Design of novel BRC1A target inhibitors: Docking simulation, QSAR modeling, MD simulation and Pharmacokinetics profiling

Abstract

Breast cancer is the leading recurrent cancer in female, second in mortality, with 1.3 million annual cases, demanding effective interventions. In this study, novel benzoylhydrazone analogs as BRC1A target inhibitors were proposed based on the structure-based design approach. Compound 26 emerged as the template, exhibiting the highest binding affinities of -102.47 and -87.059 kcal/mol.
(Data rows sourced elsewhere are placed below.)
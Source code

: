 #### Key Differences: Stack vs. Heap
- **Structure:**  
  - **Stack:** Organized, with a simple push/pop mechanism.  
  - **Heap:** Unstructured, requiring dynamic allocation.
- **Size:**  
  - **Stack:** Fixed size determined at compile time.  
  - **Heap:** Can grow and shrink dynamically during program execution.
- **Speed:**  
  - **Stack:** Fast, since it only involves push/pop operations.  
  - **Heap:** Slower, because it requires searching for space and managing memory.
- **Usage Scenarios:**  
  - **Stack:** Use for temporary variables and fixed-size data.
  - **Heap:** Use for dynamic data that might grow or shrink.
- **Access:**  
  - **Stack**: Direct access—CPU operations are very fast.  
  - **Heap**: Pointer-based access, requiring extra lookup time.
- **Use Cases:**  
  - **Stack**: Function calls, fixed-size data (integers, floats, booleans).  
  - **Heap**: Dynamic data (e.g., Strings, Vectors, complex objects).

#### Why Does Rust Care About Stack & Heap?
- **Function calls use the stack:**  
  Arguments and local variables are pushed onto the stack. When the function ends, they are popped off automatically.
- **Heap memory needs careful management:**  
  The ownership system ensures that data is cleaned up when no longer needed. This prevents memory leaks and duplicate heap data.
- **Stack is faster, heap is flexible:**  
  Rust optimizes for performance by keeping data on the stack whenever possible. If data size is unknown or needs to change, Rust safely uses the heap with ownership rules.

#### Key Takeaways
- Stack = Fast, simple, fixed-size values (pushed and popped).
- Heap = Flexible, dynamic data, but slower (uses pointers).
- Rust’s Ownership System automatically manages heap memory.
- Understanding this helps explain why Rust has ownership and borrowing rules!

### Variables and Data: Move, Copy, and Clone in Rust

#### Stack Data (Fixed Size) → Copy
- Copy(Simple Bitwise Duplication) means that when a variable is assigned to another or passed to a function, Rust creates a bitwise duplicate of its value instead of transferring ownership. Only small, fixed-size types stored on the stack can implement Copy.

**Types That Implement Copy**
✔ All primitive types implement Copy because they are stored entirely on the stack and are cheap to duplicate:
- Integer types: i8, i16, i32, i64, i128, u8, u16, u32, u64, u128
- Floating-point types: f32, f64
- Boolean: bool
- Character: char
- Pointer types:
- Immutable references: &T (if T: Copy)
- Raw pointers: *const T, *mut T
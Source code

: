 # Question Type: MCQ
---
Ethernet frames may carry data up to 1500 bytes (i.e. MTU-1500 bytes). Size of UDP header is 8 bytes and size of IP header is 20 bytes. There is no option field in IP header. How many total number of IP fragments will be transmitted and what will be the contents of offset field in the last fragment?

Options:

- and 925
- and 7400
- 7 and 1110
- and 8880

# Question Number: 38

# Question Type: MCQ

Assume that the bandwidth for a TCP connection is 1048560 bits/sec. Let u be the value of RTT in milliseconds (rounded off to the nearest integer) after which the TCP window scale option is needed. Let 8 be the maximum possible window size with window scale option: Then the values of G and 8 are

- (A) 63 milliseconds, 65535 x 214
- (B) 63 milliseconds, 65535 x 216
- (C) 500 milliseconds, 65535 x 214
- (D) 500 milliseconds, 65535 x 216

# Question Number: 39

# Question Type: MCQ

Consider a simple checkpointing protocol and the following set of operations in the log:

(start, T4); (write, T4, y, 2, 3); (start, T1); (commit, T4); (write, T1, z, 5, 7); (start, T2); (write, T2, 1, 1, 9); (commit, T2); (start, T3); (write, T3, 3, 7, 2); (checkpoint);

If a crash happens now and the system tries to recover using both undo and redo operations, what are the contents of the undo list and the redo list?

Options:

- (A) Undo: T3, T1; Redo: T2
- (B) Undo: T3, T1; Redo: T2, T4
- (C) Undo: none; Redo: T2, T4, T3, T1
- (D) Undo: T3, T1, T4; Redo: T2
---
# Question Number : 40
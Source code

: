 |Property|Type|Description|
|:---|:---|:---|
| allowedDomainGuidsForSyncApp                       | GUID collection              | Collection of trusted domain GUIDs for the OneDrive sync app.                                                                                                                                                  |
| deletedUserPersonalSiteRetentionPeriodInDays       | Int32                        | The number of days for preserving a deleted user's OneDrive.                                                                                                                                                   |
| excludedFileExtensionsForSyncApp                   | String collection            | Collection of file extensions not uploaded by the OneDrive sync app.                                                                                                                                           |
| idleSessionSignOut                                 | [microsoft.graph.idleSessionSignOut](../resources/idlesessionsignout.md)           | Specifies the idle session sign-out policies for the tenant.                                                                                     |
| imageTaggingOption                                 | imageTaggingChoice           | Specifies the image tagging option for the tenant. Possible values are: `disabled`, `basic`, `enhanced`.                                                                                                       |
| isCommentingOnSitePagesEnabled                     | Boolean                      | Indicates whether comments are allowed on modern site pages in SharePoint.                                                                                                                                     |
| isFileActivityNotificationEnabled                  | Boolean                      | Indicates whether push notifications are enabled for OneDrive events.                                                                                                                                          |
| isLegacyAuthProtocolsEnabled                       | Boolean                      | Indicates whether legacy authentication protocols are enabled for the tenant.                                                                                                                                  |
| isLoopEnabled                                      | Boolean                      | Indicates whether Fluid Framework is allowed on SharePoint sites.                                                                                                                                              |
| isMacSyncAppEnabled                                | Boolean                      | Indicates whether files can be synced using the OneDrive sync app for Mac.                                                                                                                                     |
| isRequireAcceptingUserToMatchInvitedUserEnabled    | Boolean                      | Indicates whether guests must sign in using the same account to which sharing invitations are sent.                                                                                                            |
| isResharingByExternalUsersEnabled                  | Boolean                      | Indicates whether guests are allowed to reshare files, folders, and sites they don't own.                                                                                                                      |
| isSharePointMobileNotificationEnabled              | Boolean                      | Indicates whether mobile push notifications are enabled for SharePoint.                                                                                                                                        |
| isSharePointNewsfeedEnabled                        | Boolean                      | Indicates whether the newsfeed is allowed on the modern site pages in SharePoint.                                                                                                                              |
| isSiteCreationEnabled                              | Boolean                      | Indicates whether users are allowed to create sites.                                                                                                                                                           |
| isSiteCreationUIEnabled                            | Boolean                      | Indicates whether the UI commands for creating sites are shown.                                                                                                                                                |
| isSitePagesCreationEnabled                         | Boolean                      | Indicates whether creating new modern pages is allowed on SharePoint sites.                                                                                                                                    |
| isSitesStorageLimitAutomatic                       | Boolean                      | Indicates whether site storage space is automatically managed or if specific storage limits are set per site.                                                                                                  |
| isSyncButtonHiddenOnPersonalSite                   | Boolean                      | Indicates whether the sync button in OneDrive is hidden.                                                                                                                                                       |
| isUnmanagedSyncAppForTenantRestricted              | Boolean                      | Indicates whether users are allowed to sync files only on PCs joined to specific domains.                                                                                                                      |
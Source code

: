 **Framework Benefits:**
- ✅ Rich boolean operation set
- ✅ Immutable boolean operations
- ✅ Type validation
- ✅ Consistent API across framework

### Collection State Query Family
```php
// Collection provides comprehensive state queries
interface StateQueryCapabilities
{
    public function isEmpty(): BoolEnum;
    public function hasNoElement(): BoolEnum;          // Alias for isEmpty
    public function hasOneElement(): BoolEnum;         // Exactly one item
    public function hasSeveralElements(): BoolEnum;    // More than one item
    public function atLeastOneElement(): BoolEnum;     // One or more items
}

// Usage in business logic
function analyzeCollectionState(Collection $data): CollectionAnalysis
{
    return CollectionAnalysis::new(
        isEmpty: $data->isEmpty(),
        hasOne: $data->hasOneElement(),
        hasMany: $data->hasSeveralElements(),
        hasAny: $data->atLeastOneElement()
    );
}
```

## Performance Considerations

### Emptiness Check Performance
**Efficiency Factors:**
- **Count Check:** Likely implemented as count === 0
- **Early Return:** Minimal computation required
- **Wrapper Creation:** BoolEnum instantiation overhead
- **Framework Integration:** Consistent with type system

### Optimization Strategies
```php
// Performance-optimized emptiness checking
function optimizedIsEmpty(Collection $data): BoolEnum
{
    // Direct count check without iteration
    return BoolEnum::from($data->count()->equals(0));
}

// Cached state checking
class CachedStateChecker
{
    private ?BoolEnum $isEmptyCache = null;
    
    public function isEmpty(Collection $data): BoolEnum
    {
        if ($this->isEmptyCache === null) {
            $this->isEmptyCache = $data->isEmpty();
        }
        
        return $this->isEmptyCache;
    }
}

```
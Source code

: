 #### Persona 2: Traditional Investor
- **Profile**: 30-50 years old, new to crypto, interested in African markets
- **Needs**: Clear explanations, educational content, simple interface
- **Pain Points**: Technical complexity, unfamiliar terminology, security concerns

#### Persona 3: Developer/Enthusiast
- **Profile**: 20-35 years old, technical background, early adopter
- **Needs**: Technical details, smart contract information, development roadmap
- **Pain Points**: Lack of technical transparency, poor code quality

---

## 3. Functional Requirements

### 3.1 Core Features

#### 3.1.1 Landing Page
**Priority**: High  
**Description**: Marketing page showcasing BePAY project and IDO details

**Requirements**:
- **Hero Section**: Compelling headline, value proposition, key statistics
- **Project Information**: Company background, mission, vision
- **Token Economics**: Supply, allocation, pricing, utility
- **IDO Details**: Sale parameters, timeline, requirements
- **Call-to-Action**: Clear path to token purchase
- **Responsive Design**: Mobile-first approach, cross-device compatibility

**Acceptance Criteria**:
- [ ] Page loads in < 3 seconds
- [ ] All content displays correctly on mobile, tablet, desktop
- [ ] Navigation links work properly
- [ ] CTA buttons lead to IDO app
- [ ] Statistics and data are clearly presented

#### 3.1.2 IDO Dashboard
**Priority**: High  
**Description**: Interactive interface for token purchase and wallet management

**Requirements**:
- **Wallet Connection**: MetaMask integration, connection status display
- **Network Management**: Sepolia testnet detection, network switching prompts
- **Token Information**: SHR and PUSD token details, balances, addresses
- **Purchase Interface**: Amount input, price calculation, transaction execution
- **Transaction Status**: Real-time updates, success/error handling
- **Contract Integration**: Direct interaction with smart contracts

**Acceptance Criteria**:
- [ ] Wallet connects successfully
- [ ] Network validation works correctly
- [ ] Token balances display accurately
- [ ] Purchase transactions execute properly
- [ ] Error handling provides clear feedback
The inhibitive activity of the molecules was predicted using a developed QSAR model, which demonstrated strong statistical performance. The model achieved an internal correlation coefficient (R²) of 0.823, an adjusted R² (R²adj) of 0.779, a cross-validation coefficient (Q²cv) of 0.508, and an external prediction correlation coefficient (R²pred) of 0.643. Seven novel compounds were designed by incorporating amide, hydroxyl, unsubstituted, and methyl-substituted amino groups into the core structure. These new derivatives exhibited better affinities, ranging from -112.148 to -124.542 kcal/mol and -87.627 to -99.128 kcal/mol, surpassing the template. Furthermore, these compounds showed enhanced activity, with pIC₅₀ values ranging from 7.480 to 10.499, compared to the template's pIC₅₀ of 6.138. Molecular dynamics simulations confirmed better interactions of these molecules to the BRC1A target. Pharmacological assessments suggested compliance with the drug-like filters, indicating favorable pharmacological and oral safety profiles. Overall, these compounds exhibit promising characteristics as potential BRC1A inhibitors, warranting further investigation.